Phase 2: Improve Crypto Robustness (Sprint 2)
Priority: 🟡 HIGH
- Implement proper HKDF key derivation
- Add post-quantum signatures (Dilithium-5)
- Fix onion routing to use ephemeral keys
- Add entropy health checks
- Implement key rotation system
Success Criteria: All HIGH vulnerabilities mitigated.

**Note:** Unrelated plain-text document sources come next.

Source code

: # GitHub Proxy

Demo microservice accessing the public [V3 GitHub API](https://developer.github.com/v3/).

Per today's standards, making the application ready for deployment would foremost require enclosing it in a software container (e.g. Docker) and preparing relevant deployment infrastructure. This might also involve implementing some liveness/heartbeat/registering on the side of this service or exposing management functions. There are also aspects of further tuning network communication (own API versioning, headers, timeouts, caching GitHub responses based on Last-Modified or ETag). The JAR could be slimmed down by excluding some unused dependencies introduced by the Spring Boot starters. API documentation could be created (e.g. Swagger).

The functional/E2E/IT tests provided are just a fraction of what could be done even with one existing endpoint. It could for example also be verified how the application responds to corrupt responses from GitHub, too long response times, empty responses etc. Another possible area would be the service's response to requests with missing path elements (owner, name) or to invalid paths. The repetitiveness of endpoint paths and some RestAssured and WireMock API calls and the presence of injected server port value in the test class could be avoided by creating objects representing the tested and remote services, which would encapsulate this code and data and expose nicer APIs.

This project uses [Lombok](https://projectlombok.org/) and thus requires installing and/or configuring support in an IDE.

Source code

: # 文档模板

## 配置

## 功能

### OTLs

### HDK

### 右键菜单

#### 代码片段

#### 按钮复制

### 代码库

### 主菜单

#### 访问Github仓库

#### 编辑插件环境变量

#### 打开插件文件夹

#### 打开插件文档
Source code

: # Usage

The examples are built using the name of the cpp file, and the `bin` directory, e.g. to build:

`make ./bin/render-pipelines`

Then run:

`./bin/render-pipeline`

Phase 3: Advanced Security Features (Sprint 3+)
Priority: 🟢 MEDIUM
- Forward secrecy for all sessions
- Post-quantum certificate infrastructure
- Hardware RNG integration (optional)
- Formal verification of consensus protocol
- Third-party security audit
Success Criteria: Production-ready security posture.
Incident Response
Security Contact
Email: security@exo-ai.example.com (placeholder) PGP Key: [Publish post-quantum resistant key when available] Disclosure Policy: Coordinated disclosure, 90-day embargo
Vulnerability Reporting
- DO NOT open public GitHub issues for security bugs
- Email security contact with:
- Description of vulnerability
- Proof-of-concept (if available)
- Impact assessment
- Suggested fix (optional)
- Expect acknowledgment within 48 hours
- Receive CVE assignment for accepted vulnerabilities
Known CVEs
None at this time (pre-production software).
Audit History
| Date | Auditor | Scope | Findings | Status |
|---|---|---|---|---|
| 2025-11-29 | Internal (Security Agent) | Full codebase | 5 CRITICAL, 3 HIGH, 2 MEDIUM | This Document |
Appendix: Cryptographic Parameter Summary
| Primitive | Algorithm | Parameter Set | Security Level (bits) | Quantum Security (bits) |
|---|---|---|---|---|
| KEM | CRYSTALS-Kyber | Kyber-1024 | 256 (classical) | 256 (quantum) |
| AEAD | ChaCha20-Poly1305 | 256-bit key | 256 (classical) | 128 (quantum, Grover) |
| KDF | HKDF-SHA-256 | 256-bit output | 256 (classical) | 128 (quantum, Grover) |
| Hash | SHA-256 | 256-bit digest | 128 (collision) | 128 (quantum collision) |
| MAC | HMAC-SHA-256 | 256-bit key | 256 (classical) | 128 (quantum, Grover) |
Minimum Quantum Security: 128 bits (meets NIST Level 1, suitable for SECRET classification)
Recommended Upgrade Timeline:
- 2030: Migrate to Kyber-1024 + Dilithium-5 (if not already)
- 2035: Re-evaluate post-quantum standards (NIST PQC Round 4+)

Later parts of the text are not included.